## Task directions
The answer should be a faithful retyping of the records that follow, pictures excluded.

## Records for the exercise

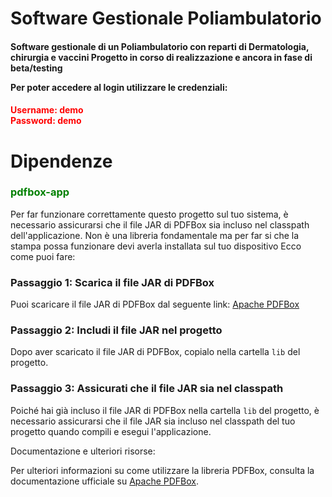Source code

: # Software Gestionale Poliambulatorio

<h4>Software gestionale di un Poliambulatorio con reparti di Dermatologia, chirurgia e vaccini  
Progetto in corso di realizzazione e ancora in fase di beta/testing  

Per poter accedere al login utilizzare le credenziali:</h4>
<h4 style="color:red;">Username: demo <br> Password: demo</h4>

# Dipendenze

<h3 style="color:green;">pdfbox-app</h3>
Per far funzionare correttamente questo progetto sul tuo sistema, è necessario assicurarsi che il file JAR di PDFBox sia incluso nel classpath dell'applicazione. 
Non è una libreria fondamentale ma per far si che la stampa possa funzionare devi averla installata sul tuo dispositivo
Ecco come puoi fare:

### Passaggio 1: Scarica il file JAR di PDFBox

Puoi scaricare il file JAR di PDFBox dal seguente link:
[Apache PDFBox](https://pdfbox.apache.org/download.cgi)

### Passaggio 2: Includi il file JAR nel progetto

Dopo aver scaricato il file JAR di PDFBox, copialo nella cartella `lib` del progetto.

### Passaggio 3: Assicurati che il file JAR sia nel classpath

Poiché hai già incluso il file JAR di PDFBox nella cartella `lib` del progetto, è necessario assicurarsi che il file JAR sia incluso nel classpath del tuo progetto quando compili e esegui l'applicazione.

Documentazione e ulteriori risorse:

Per ulteriori informazioni su come utilizzare la libreria PDFBox, consulta la documentazione ufficiale su [Apache PDFBox](https://pdfbox.apache.org/).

## Output
Source code

: # Software Gestionale Poliambulatorio

<h4>Software gestionale di un Poliambulatorio con reparti di Dermatologia, chirurgia e vaccini  
Progetto in corso di realizzazione e ancora in fase di beta/testing  

Per poter accedere al login utilizzare le credenziali:</h4>
<h4 style="color:red;">Username: demo <br> Password: demo</h4>

# Dipendenze

<h3 style="color:green;">pdfbox-app</h3>
Per far funzionare correttamente questo progetto sul tuo sistema, è necessario assicurarsi che il file JAR di PDFBox sia incluso nel classpath dell'applicazione. 
Non è una libreria fondamentale ma per far si che la stampa possa funzionare devi averla installata sul tuo dispositivo
Ecco come puoi fare:

### Passaggio 1: Scarica il file JAR di PDFBox

Puoi scaricare il file JAR di PDFBox dal seguente link:
[Apache PDFBox](https://pdfbox.apache.org/download.cgi)

### Passaggio 2: Includi il file JAR nel progetto

Dopo aver scaricato il file JAR di PDFBox, copialo nella cartella `lib` del progetto.

### Passaggio 3: Assicurati che il file JAR sia nel classpath

Poiché hai già incluso il file JAR di PDFBox nella cartella `lib` del progetto, è necessario assicurarsi che il file JAR sia incluso nel classpath del tuo progetto quando compili e esegui l'applicazione.

Documentazione e ulteriori risorse:

Per ulteriori informazioni su come utilizzare la libreria PDFBox, consulta la documentazione ufficiale su [Apache PDFBox](https://pdfbox.apache.org/).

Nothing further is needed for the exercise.